▸ **Problem description**: Among the entries below, find the lines that hold the word "formatting" and report them.

Data items:
•••

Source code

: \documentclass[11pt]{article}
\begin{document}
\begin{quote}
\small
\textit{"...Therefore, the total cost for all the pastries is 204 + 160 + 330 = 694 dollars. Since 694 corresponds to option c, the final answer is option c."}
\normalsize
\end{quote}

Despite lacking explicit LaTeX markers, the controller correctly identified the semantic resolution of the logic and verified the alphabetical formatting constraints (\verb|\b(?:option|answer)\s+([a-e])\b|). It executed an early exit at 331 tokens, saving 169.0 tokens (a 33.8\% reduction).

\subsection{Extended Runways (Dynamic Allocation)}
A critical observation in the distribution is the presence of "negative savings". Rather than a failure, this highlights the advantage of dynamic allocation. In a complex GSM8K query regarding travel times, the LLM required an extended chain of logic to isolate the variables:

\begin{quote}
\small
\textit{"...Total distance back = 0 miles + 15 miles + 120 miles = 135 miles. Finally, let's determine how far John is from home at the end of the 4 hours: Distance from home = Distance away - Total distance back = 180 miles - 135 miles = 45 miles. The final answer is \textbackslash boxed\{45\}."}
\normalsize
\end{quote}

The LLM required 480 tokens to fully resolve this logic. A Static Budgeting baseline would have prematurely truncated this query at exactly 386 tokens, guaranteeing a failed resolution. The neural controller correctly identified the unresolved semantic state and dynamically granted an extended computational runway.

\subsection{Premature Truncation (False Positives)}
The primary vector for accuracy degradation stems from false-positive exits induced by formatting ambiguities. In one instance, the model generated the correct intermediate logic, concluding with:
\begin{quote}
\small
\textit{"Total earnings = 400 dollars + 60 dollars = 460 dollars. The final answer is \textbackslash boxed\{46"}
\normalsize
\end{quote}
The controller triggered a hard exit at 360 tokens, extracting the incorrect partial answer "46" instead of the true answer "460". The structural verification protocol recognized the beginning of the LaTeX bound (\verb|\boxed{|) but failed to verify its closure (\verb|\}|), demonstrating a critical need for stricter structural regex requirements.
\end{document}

•••

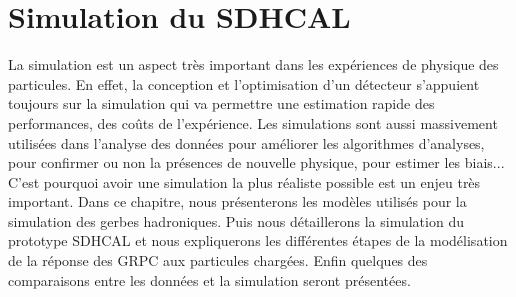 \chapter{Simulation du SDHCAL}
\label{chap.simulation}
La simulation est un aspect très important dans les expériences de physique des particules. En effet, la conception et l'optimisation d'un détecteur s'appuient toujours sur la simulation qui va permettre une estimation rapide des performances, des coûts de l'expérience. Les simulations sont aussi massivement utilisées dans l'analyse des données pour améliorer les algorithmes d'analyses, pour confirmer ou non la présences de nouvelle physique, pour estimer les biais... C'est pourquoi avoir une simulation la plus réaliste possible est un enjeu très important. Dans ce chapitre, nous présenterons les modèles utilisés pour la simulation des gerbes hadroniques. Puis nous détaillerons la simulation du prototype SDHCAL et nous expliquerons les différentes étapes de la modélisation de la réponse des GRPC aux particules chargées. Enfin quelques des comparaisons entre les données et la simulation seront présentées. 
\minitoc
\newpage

•••

▸ **Solved problem**:
Despite lacking explicit LaTeX markers, the controller correctly identified the semantic resolution of the logic and verified the alphabetical formatting constraints (\verb|\b(?:option|answer)\s+([a-e])\b|). It executed an early exit at 331 tokens, saving 169.0 tokens (a 33.8\% reduction).
The primary vector for accuracy degradation stems from false-positive exits induced by formatting ambiguities. In one instance, the model generated the correct intermediate logic, concluding with:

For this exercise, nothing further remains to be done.